Game designers and developers must put player enjoyment first when making a game. Even if the ultimate goal is to make money or gain popularity in the community, player enjoyment is what leads to a game's success. If a player isn't having fun playing a game, they won't recommend it to others, or join an online community about it, or even continue playing it. For this reason, I decided to find information about the process of game design and development, where ideas came from, and how enjoyment of the game came into the mix. I found an academic study of a game jam in 2013. A game jam is an event where multiple groups of game makers come together to make games in an allotted time using a given prompt. The study discusses multiple aspects of the game jam, including initial ideas, prototyping, and game development and testing, the latter of which is shown in the quote here: "Participants [in the game jam] removed systems within the game (e.g. attacks requiring combinations of buttons rather than single buttons) or reduced the total number of components used (e.g. fewer game levels or types of enemies). Swapping mechanics occurred when already implemented systems were buggy or dysfunctional or when playtesting (personally or with others) showed them to be overly complex or unintuitive." (Zook) This quote shows how game developers must think about how the players will interact with mechanics, especially mechanics they aren't used to. Mechanics are how you do things in the game, whether it be with certain buttons, an item, movement, interaction with the environment, or a combination of these. Mechanics must be easy to pick up on and learn for beginning players, but difficult to master so as to keep players entertained. The quote shows how initially complex mechanisms such as button combinations or buggy systems can be unintuitive for the players, and therefore need to be fixed. If a player has difficulties with the game's function, it won't be fun to play. Games must be fun if they want to keep players interested.

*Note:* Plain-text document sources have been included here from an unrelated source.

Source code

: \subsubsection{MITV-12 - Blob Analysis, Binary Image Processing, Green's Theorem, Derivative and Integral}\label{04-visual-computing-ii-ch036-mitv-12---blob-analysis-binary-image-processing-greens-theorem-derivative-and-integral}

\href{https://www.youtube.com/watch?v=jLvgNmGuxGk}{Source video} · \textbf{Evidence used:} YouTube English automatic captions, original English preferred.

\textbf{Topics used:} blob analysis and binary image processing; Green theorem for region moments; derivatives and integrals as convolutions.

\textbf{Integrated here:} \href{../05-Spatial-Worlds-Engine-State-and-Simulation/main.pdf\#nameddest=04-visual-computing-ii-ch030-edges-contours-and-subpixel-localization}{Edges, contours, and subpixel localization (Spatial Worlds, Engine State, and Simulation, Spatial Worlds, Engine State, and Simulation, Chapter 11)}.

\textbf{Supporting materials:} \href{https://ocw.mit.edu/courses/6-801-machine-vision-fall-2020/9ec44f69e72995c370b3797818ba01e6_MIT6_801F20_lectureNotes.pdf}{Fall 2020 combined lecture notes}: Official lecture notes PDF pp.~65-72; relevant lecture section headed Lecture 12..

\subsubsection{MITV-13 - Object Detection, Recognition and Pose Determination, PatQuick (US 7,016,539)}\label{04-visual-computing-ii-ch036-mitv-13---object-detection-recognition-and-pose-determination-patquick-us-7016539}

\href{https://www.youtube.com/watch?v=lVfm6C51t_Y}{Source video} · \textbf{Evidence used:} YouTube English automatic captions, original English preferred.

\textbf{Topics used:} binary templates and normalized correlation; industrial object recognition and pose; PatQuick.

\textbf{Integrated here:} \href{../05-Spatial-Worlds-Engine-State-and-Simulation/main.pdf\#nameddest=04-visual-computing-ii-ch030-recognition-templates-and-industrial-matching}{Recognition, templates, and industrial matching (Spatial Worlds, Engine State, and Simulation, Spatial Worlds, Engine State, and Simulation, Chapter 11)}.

For this paper, I interviewed one of my friend's younger brothers, an avid player of video games. Ian plays video games for a few hours every day, he says, on xbox, nintendo switch, and mobile devices. In the interview, he says that what he thinks makes video games enjoyable is having fun. Although he plays video games more suited to younger users, there were a few things he had to say about games he disliked. The main things he didn't like about games were the difficulty (too hard, too easy) bad graphics, or he "wasn't as interested as he thought he was." His viewpoint as someone who plays a lot of video games is very useful for the question I'm asking. Difficulty of games is something that is hard to balance for game developers. As discussed earlier, the mechanics must be intuitive so the player can pick up on them easily. However, if the entire game is easy, the player will get bored, just like Ian did.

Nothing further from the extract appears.